[Supplied data — start]

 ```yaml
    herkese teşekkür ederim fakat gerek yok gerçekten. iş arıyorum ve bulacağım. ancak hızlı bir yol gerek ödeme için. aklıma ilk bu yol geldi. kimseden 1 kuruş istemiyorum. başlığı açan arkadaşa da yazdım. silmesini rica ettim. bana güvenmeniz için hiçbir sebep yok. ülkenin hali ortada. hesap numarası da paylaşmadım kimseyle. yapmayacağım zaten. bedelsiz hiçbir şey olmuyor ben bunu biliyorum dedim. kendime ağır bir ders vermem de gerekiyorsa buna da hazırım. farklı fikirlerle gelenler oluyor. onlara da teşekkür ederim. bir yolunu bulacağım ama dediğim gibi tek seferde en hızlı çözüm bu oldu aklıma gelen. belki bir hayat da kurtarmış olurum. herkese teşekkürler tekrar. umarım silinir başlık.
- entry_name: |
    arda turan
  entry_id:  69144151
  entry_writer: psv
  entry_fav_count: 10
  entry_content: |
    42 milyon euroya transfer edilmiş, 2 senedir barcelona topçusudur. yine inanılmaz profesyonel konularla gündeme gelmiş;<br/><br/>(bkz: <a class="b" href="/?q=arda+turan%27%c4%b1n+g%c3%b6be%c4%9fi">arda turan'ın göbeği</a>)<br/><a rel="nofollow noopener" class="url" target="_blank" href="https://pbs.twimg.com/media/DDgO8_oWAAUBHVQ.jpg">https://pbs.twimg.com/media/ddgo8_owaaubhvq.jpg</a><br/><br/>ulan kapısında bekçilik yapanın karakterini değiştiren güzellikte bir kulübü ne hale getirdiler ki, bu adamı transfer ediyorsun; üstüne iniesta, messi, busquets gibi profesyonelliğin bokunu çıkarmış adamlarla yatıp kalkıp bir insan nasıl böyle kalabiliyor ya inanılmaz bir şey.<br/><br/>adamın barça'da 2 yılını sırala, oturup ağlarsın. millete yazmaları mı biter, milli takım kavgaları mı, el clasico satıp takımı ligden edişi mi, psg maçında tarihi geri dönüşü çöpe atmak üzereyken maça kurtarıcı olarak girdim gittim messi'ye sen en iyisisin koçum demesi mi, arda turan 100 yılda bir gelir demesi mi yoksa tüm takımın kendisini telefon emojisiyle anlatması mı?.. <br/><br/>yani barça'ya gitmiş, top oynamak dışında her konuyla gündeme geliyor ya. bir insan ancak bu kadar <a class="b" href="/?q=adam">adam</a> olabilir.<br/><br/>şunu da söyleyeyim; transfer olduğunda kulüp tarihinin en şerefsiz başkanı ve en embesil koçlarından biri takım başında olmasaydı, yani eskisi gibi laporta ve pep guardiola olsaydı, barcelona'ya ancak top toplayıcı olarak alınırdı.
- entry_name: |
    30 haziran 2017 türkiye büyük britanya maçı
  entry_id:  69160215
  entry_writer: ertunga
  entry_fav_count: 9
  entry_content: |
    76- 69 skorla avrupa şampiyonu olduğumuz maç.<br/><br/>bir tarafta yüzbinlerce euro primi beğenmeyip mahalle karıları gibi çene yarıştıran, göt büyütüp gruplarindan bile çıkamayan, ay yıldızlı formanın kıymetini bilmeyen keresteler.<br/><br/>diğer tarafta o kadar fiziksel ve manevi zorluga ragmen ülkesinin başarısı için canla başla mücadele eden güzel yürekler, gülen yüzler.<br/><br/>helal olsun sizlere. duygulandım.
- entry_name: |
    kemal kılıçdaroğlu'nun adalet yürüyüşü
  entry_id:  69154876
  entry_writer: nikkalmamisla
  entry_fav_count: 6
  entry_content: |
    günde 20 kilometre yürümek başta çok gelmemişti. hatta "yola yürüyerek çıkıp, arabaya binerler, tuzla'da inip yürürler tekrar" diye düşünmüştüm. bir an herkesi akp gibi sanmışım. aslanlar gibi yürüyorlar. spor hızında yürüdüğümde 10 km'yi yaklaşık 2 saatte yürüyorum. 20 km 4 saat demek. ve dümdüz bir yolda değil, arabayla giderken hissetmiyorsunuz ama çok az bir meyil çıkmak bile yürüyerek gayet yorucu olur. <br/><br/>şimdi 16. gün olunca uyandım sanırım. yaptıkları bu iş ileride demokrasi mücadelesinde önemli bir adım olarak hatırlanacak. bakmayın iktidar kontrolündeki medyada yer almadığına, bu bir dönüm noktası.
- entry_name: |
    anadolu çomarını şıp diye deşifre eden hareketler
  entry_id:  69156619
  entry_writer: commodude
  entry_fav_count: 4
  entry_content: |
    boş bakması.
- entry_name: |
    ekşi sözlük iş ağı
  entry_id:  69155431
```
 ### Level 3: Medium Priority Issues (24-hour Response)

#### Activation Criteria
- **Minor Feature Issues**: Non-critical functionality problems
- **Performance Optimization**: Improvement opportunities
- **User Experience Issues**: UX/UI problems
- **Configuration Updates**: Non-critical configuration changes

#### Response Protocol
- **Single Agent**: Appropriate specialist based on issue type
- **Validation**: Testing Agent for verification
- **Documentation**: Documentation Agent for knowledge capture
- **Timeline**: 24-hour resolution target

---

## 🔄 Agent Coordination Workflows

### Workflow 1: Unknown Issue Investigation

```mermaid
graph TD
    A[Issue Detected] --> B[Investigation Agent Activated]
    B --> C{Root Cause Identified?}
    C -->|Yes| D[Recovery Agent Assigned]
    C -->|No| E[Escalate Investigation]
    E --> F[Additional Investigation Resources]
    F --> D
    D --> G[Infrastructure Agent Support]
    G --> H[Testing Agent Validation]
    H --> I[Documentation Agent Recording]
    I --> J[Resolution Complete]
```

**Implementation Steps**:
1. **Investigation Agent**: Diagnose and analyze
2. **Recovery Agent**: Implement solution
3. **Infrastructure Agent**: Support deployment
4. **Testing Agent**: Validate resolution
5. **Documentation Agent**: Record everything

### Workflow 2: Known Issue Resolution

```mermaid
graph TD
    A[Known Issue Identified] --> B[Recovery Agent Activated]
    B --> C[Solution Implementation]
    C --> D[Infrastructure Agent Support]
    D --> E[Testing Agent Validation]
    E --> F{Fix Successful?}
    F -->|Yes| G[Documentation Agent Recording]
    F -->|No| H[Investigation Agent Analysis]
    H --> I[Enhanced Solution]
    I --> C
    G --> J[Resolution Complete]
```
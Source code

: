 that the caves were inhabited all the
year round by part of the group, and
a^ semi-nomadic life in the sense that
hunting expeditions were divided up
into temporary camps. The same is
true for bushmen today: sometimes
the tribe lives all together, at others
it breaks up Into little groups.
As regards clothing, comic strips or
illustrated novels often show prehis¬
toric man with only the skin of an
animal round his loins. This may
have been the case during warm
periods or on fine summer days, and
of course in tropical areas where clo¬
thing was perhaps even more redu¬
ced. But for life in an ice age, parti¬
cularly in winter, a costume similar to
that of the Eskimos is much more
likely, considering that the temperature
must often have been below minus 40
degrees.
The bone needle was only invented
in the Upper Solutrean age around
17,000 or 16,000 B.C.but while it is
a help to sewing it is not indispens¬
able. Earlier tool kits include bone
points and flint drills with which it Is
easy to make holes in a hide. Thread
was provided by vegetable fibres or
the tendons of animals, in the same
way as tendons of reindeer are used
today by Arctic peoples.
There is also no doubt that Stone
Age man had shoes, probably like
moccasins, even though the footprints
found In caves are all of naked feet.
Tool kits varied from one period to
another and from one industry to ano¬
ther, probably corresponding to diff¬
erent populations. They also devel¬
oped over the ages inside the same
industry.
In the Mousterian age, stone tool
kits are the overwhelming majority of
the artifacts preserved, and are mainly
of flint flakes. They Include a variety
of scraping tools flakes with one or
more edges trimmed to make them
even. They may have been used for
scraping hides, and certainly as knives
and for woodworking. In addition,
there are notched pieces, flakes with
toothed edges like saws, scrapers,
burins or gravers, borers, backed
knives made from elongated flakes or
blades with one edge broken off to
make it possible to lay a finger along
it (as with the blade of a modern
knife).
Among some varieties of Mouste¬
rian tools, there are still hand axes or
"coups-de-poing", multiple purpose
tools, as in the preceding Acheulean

[Supplied data — finish]

→ **What is being asked**
Would you copy all lines in the records where the string "from" appears?

→ **Task solution**
Tool kits varied from one period to
another and from one industry to ano¬
knives made from elongated flakes or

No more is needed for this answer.